Lift every line from the entries that includes the word "como".

[Start of Attachment]

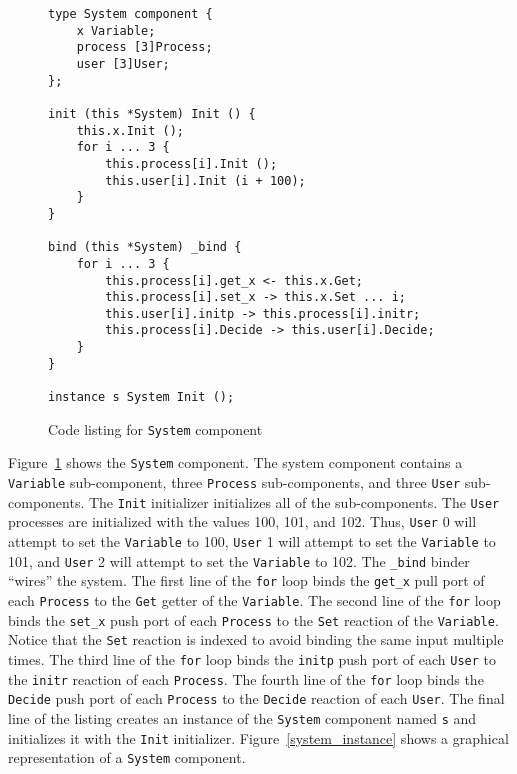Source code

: \begin{figure}
\begin{verbatim}
type System component {
    x Variable;
    process [3]Process;
    user [3]User;
};

init (this *System) Init () {
    this.x.Init ();
    for i ... 3 {
        this.process[i].Init ();
        this.user[i].Init (i + 100);
    }
}

bind (this *System) _bind {
    for i ... 3 {
        this.process[i].get_x <- this.x.Get;
        this.process[i].set_x -> this.x.Set ... i;
        this.user[i].initp -> this.process[i].initr;
        this.process[i].Decide -> this.user[i].Decide;
    }
}

instance s System Init ();
\end{verbatim}
\cprotect\caption{Code listing for \verb+System+ component \label{system}}
\end{figure}

Figure~\ref{system} shows the \verb+System+ component.
The system component contains a \verb+Variable+ sub-component, three \verb+Process+ sub-components, and three \verb+User+ sub-components.
The \verb+Init+ initializer initializes all of the sub-components.
The \verb+User+ processes are initialized with the values 100, 101, and 102.
Thus, \verb+User+ 0 will attempt to set the \verb+Variable+ to 100, \verb+User+ 1 will attempt to set the \verb+Variable+ to 101, and \verb+User+ 2 will attempt to set the \verb+Variable+ to 102.
The \verb+_bind+ binder ``wires'' the system.
The first line of the \verb+for+ loop binds the \verb+get_x+ pull port of each \verb+Process+ to the \verb+Get+ getter of the \verb+Variable+.
The second line of the \verb+for+ loop binds the \verb+set_x+ push port of each \verb+Process+ to the \verb+Set+ reaction of the \verb+Variable+.
Notice that the \verb+Set+ reaction is indexed to avoid binding the same input multiple times.
The third line of the \verb+for+ loop binds the \verb+initp+ push port of each \verb+User+ to the \verb+initr+ reaction of each \verb+Process+.
The fourth line of the \verb+for+ loop binds the \verb+Decide+ push port of each \verb+Process+ to the \verb+Decide+ reaction of each \verb+User+.
The final line of the listing creates an instance of the \verb+System+ component named \verb+s+ and initializes it with the \verb+Init+ initializer.
Figure~\ref{system_instance} shows a graphical representation of a \verb+System+ component.

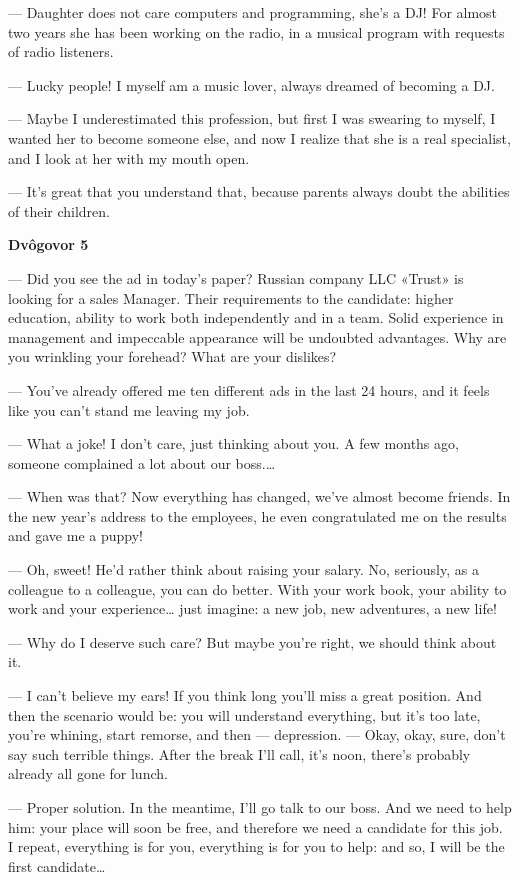 — Daughter does not care computers and programming, she’s a DJ! For almost two years she has been working on the radio, in a musical program with requests of radio listeners.

— Lucky people! I myself am a music lover, always dreamed of becoming a DJ.

— Maybe I underestimated this profession, but first I was swearing to myself, I wanted her to become someone else, and now I realize that she is a real specialist, and I look at her with my mouth open.

— It’s great that you understand that, because parents always doubt the abilities of their children.


\textbf{Dvôgovor 5}


— Did you see the ad in today’s paper? Russian company LLC «Trust» is looking for a sales Manager. Their requirements to the candidate: higher education, ability to work both independently and in a team. Solid experience in management and impeccable appearance will be undoubted advantages. Why are you wrinkling your forehead? What are your dislikes?

— You’ve already offered me ten different ads in the last 24 hours, and it feels like you can’t stand me leaving my job.

— What a joke! I don’t care, just thinking about you. A few months ago, someone complained a lot about our boss.…

— When was that? Now everything has changed, we’ve almost become friends. In the new year’s address to the employees, he even congratulated me on the results and gave me a puppy!

— Oh, sweet! He’d rather think about raising your salary. No, seriously, as a colleague to a colleague, you can do better. With your work book, your ability to work and your experience… just imagine: a new job, new adventures, a new life!

— Why do I deserve such care? But maybe you’re right, we should think about it.

— I can’t believe my ears! If you think long you’ll miss a great position. And then the scenario would be: you will understand everything, but it’s too late, you’re whining, start remorse, and then — depression.
— Okay, okay, sure, don’t say such terrible things. After the break I’ll call, it’s noon, there’s probably already all gone for lunch.

— Proper solution. In the meantime, I’ll go talk to our boss. And we need to help him: your place will soon be free, and therefore we need a candidate for this job. I repeat, everything is for you, everything is for you to help: and so, I will be the first candidate…


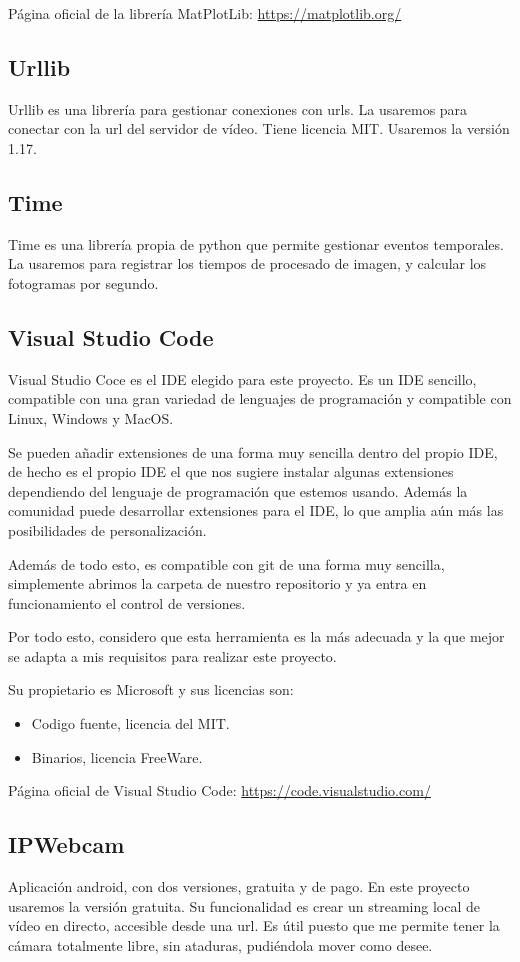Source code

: Página oficial de la librería MatPlotLib: \url{https://matplotlib.org/}

\subsection{Urllib}
Urllib es una librería para gestionar conexiones con urls. La usaremos para conectar con la url del servidor de vídeo. 
Tiene licencia MIT.
Usaremos la versión 1.17.

\subsection{Time}
Time es una librería propia de python que permite gestionar eventos temporales. La usaremos para registrar los tiempos de procesado de imagen, y calcular los fotogramas por segundo. 


\subsection{Visual Studio Code}
Visual Studio Coce es el IDE elegido para este proyecto. Es un IDE sencillo, compatible con una gran variedad de lenguajes de programación y compatible con Linux, Windows y MacOS.
 
Se pueden añadir extensiones de una forma muy sencilla dentro del propio IDE, de hecho es el propio IDE el que nos sugiere instalar algunas extensiones dependiendo del lenguaje de programación que estemos usando. Además la comunidad puede desarrollar extensiones para el IDE, lo que amplia aún más las posibilidades de personalización.

Además de todo esto, es compatible con git de una forma muy sencilla, simplemente abrimos la carpeta de nuestro repositorio y ya entra en funcionamiento el control de versiones.

Por todo esto, considero que esta herramienta es la más adecuada y la que mejor se adapta a mis requisitos para realizar este proyecto.

Su propietario es Microsoft y sus licencias son:
\begin{itemize}
	\item Codigo fuente, licencia del MIT.
	\item Binarios, licencia FreeWare.
\end{itemize}

Página oficial de Visual Studio Code: \url{https://code.visualstudio.com/}

\subsection{IPWebcam}
Aplicación android, con dos versiones, gratuita y de pago. En este proyecto usaremos la versión gratuita.
Su funcionalidad es crear un streaming local de vídeo en directo, accesible desde una url. Es útil puesto que me permite tener la cámara totalmente libre, sin ataduras, pudiéndola mover como desee.

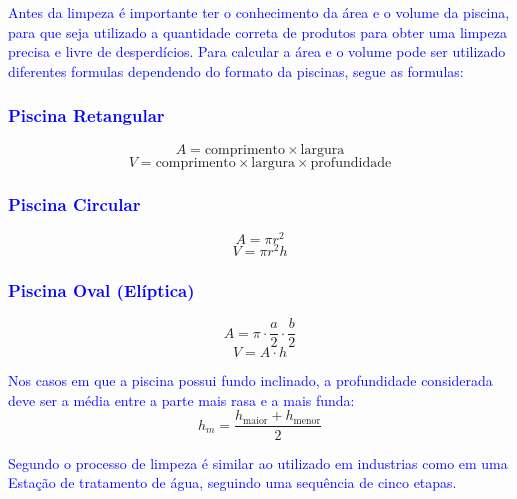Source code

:         \textcolor{blue}{Antes da limpeza é importante ter o conhecimento da área e o volume da piscina, para que seja utilizado a quantidade correta de produtos para obter uma limpeza precisa e livre de desperdícios. Para calcular a área e o volume pode ser utilizado diferentes formulas dependendo do formato da piscinas, segue as formulas:}

        \subsubsection*{\textcolor{blue}{Piscina Retangular}}
        
            \[
            A = \text{comprimento} \times \text{largura}
            \]
            \[
            V = \text{comprimento} \times \text{largura} \times \text{profundidade}
            \]
            
        \subsubsection*{\textcolor{blue}{Piscina Circular}}
            \[
            A = \pi r^2
            \]
            \[
            V = \pi r^2 h
            \]
            
        \subsubsection*{\textcolor{blue}{Piscina Oval (Elíptica)}}
            \[
            A = \pi \cdot \frac{a}{2} \cdot \frac{b}{2}
            \]
            \[
            V = A \cdot h
            \]
            
            \textcolor{blue}{Nos casos em que a piscina possui fundo inclinado, a profundidade considerada deve ser a média entre a parte mais rasa e a mais funda:}
            \[
            h_m = \frac{h_{\text{maior}} + h_{\text{menor}}}{2}
            \]
            

        \textcolor{blue}{Segundo \cite{tccSilva} o processo de limpeza é similar ao utilizado em industrias como em uma Estação de tratamento de água, seguindo uma sequência de cinco etapas.}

[End of Attachment]

— Task output —
Su funcionalidad es crear un streaming local de vídeo en directo, accesible desde una url. Es útil puesto que me permite tener la cámara totalmente libre, sin ataduras, pudiéndola mover como desee.
        \textcolor{blue}{Segundo \cite{tccSilva} o processo de limpeza é similar ao utilizado em industrias como em uma Estação de tratamento de água, seguindo uma sequência de cinco etapas.}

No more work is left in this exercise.